** INSTRUCTIONS TO FOLLOW **
Scan the records for the string "的模拟数据", then copy each line that has it.

********

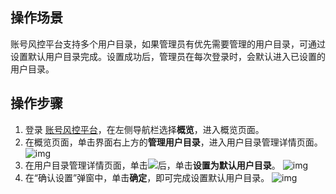 ## 操作场景
账号风控平台支持多个用户目录，如果管理员有优先需要管理的用户目录，可通过设置默认用户目录完成。设置成功后，管理员在每次登录时，会默认进入已设置的用户目录。

## 操作步骤
1. 登录 [账号风控平台](https://console.tencentcloud.com/ciam)，在左侧导航栏选择**概览**，进入概览页面。
2. 在概览页面，单击界面右上方的**管理用户目录**，进入用户目录管理详情页面。
    ![img](https://qcloudimg.tencent-cloud.cn/raw/2f5fe028da68cad0e9341a240824737e.png)
3. 在用户目录管理详情页面，单击![](https://main.qcloudimg.com/raw/1ac336a5dc7945726e71a9da56cdcdbb.png)后，单击**设置为默认用户目录**。
![img](https://qcloudimg.tencent-cloud.cn/raw/dba5117c0a0fbb0b753a2f48102cefec.png)
4. 在“确认设置”弹窗中，单击**确定**，即可完成设置默认用户目录。
![img](https://qcloudimg.tencent-cloud.cn/raw/f997d2496ffa0406139a8ef3ed8a2f32.png)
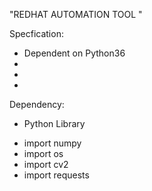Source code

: "REDHAT AUTOMATION TOOL "



Specfication:

* Dependent on Python36
*
*
*

Dependency:

* Python Library
 - import numpy
 - import os
 - import cv2
 - import requests
  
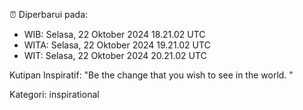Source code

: ⏰ Diperbarui pada:
- WIB: Selasa, 22 Oktober 2024 18.21.02 UTC
- WITA: Selasa, 22 Oktober 2024 19.21.02 UTC
- WIT: Selasa, 22 Oktober 2024 20.21.02 UTC

Kutipan Inspiratif:
"Be the change that you wish to see in the world. "


Kategori: inspirational

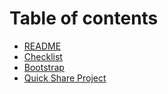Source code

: # Table of contents

* [README](README.md)
* [Checklist](checklist.md)
* [Bootstrap](bootstrap.md)
* [Quick Share Project](quick-share-project.md)
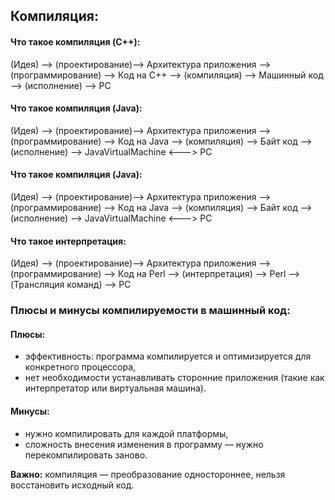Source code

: ## Компиляция:

#### Что такое компиляция (C++):
 
(Идея) --> (проектирование)--> Архитектура приложения --> (программирование) --> Код на С++ --> (компиляция) --> Машинный код --> (исполнение) --> PC


#### Что такое компиляция (Java):
 
(Идея) --> (проектирование)--> Архитектура приложения --> (программирование) --> Код на Java --> (компиляция) --> Байт код --> (исполнение) --> JavaVirtualMachine <---> PC


#### Что такое компиляция (Java):
 
(Идея) --> (проектирование)--> Архитектура приложения --> (программирование) --> Код на Java --> (компиляция) --> Байт код --> (исполнение) --> JavaVirtualMachine <---> PC


#### Что такое интерпретация:
 
(Идея) --> (проектирование)--> Архитектура приложения --> (программирование) --> Код на Perl --> (интерпретация) --> Perl --> (Трансляция команд) --> PC


### Плюсы и минусы компилируемости в машинный код:

#### Плюсы:
* эффективность: программа компилируется и
оптимизируется для конкретного процессора,
* нет необходимости устанавливать сторонние приложения
(такие как интерпретатор или виртуальная машина).

#### Минусы:
* нужно компилировать для каждой платформы,
* сложность внесения изменения в программу — нужно
перекомпилировать заново.

**Важно:** компиляция — преобразование одностороннее, нельзя
восстановить исходный код.
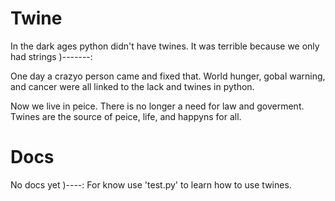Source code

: # Twine

In the dark ages python didn't have twines. It was terrible because we only had strings )-------:

One day a crazyo person came and fixed that. World hunger, gobal warning, and cancer were all linked to the lack and twines in python.

Now we live in peice. There is no longer a need for law and goverment. Twines are the source of peice, life, and happyns for all.

# Docs

No docs yet )----: For know use 'test.py' to learn how to use twines.

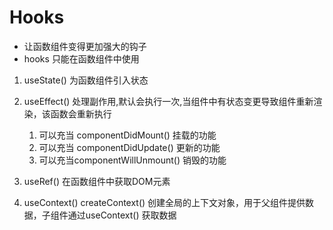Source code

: # Hooks
 - 让函数组件变得更加强大的钩子
 - hooks 只能在函数组件中使用

1. useState() 为函数组件引入状态
2. useEffect() 处理副作用,默认会执行一次,当组件中有状态变更导致组件重新渲染，该函数会重新执行
    1) 可以充当 componentDidMount()   挂载的功能
    2) 可以充当 componentDidUpdate()  更新的功能
    3) 可以充当componentWillUnmount() 销毁的功能

3. useRef() 在函数组件中获取DOM元素
4. useContext() createContext() 创建全局的上下文对象，用于父组件提供数据，子组件通过useContext() 获取数据
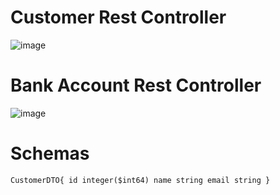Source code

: 
# Customer Rest Controller
![image](https://github.com/m-mourouh/ebanking-back/assets/60442896/cc857a18-a041-409b-a225-de24714ac090)

# Bank Account Rest Controller
![image](https://github.com/m-mourouh/ebanking-back/assets/60442896/fb6549d0-0504-48e6-9467-da9a00d78c7a)

# Schemas
`CustomerDTO{
id integer($int64)
name string
email string
}`

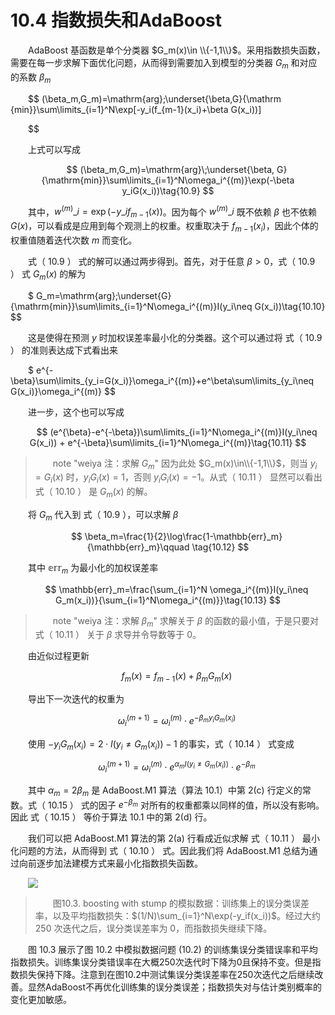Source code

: # 10.4 指数损失和AdaBoost

<style>p{text-indent:2em;2}</style>

<!--
> note "weiya注：Recall"
    ![](../img/10/alg10.1.png)

![](../img/10/alg10.2.png)
-->

AdaBoost 基函数是单个分类器 $G_m(x)\in \\{-1,1\\}$。采用指数损失函数，需要在每一步求解下面优化问题，从而得到需要加入到模型的分类器 $G_m$ 和对应的系数 $\beta_m$

$$
(\beta_m,G_m)=\mathrm{arg}\;\underset{\beta,G}{\mathrm {min}}\sum\limits_{i=1}^N\exp[-y_i(f_{m-1}(x_i)+\beta G(x_i))]

$$

上式可以写成

$$
(\beta_m,G_m)=\mathrm{arg}\;\underset{\beta, G}{\mathrm{min}}\sum\limits_{i=1}^N\omega_i^{(m)}\exp(-\beta y_iG(x_i))\tag{10.9}
$$

其中，$w^{(m)}\_i=\exp(-y\_if_{m-1}(x))$。因为每个 $w^{(m)}\_i$ 既不依赖 $\beta$ 也不依赖 $G(x)$，可以看成是应用到每个观测上的权重。权重取决于 $f_{m-1}(x_i)$，因此个体的权重值随着迭代次数 $m$ 而变化。

式（ 10.9 ） 式的解可以通过两步得到。首先，对于任意 $\beta > 0$，式（ 10.9 ） 式 $G_m(x)$ 的解为

$
G_m=\mathrm{arg}\;\underset{G}{\mathrm{min}}\sum\limits_{i=1}^N\omega_i^{(m)}I(y_i\neq G(x_i))\tag{10.10}
$$

这是使得在预测 $y$ 时加权误差率最小化的分类器。这个可以通过将 式（ 10.9 ） 的准则表达成下式看出来

$
e^{-\beta}\sum\limits_{y_i=G(x_i)}\omega_i^{(m)}+e^\beta\sum\limits_{y_i\neq G(x_i)}\omega_i^{(m)}
$$

进一步，这个也可以写成

$$
(e^{\beta}-e^{-\beta})\sum\limits_{i=1}^N\omega_i^{(m)}I(y_i\neq G(x_i)) + e^{-\beta}\sum\limits_{i=1}^N\omega_i^{(m)}\tag{10.11}
$$

> note "weiya 注：求解 $G_m$"
    因为此处 $G_m(x)\in\\{-1,1\\}$，则当 $y_i=G_i(x)$ 时，$y_iG_i(x)=1$，否则 $y_iG_i(x)=-1$。从式（ 10.11 ） 显然可以看出式（ 10.10 ） 是 $G_m(x)$ 的解。

将 $G_m$ 代入到 式（ 10.9 ），可以求解 $\beta$

$$
\beta_m=\frac{1}{2}\log\frac{1-\mathbb{err}_m}{\mathbb{err}_m}\qquad \tag{10.12}
$$

其中 $\mathbb{err}_m$ 为最小化的加权误差率

$$
\mathbb{err}_m=\frac{\sum_{i=1}^N \omega_i^{(m)}I(y_i\neq G_m(x_i))}{\sum_{i=1}^N\omega_i^{(m)}}\tag{10.13}
$$

> note "weiya 注：求解 $\beta_m$"
    求解关于 $\beta$ 的函数的最小值，于是只要对 式（ 10.11 ） 关于 $\beta$ 求导并令导数等于 0。

由近似过程更新

$$
f_m(x)=f_{m-1}(x)+\beta_mG_m(x)
$$

导出下一次迭代的权重为

$$
\omega_i^{(m+1)}=\omega_i^{(m)}\cdot e^{-\beta_my_iG_m(x_i)}\tag{10.14}
$$

使用 $-y_iG_m(x_i)=2\cdot I(y_i\neq G_m(x_i))-1$ 的事实，式（ 10.14 ） 式变成

$$
\omega_i^{(m+1)}=\omega_i^{(m)}\cdot e^{\alpha_mI(y_i\neq G_m(x_i))}\cdot e^{-\beta_m}\tag{10.15}
$$

其中 $\alpha_m=2\beta_m$ 是 AdaBoost.M1 算法（算法 10.1）中第 2(c) 行定义的常数。式（ 10.15 ） 式的因子 $e^{-\beta_m}$ 对所有的权重都乘以同样的值，所以没有影响。因此 式（ 10.15 ） 等价于算法 10.1 中的第 2(d) 行。

我们可以把 AdaBoost.M1 算法的第 2(a) 行看成近似求解 式（ 10.11 ） 最小化问题的方法，从而得到 式（ 10.10 ） 式。因此我们将 AdaBoost.M1 总结为通过向前逐步加法建模方式来最小化指数损失函数。

![](../img/10/fig10.3.png)

> 图10.3. boosting with stump 的模拟数据：训练集上的误分类误差率，以及平均指数损失：$(1/N)\sum_{i=1}^N\exp(-y_if(x_i))$。经过大约 250 次迭代之后，误分类误差率为 0，而指数损失继续下降。

图 10.3 展示了图 10.2 中模拟数据问题 (10.2) 的训练集误分类错误率和平均指数损失。训练集误分类错误率在大概250次迭代时下降为0且保持不变。但是指数损失保持下降。注意到在图10.2中测试集误分类误差率在250次迭代之后继续改善。显然AdaBoost不再优化训练集的误分类误差；指数损失对与估计类别概率的变化更加敏感。


<!--
![](../img/10/fig10.2.png)

> 图10.2. （10.2）的模拟数据：对stumps进行boosting的测试误差率作为迭代次数的函数。图中也显示了单个stump和244个结点的分类树的测试误差率。
-->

********

** SOLUTION TO THIS PROBLEM **
> 图10.3. boosting with stump 的模拟数据：训练集上的误分类误差率，以及平均指数损失：$(1/N)\sum_{i=1}^N\exp(-y_if(x_i))$。经过大约 250 次迭代之后，误分类误差率为 0，而指数损失继续下降。
> 图10.2. （10.2）的模拟数据：对stumps进行boosting的测试误差率作为迭代次数的函数。图中也显示了单个stump和244个结点的分类树的测试误差率。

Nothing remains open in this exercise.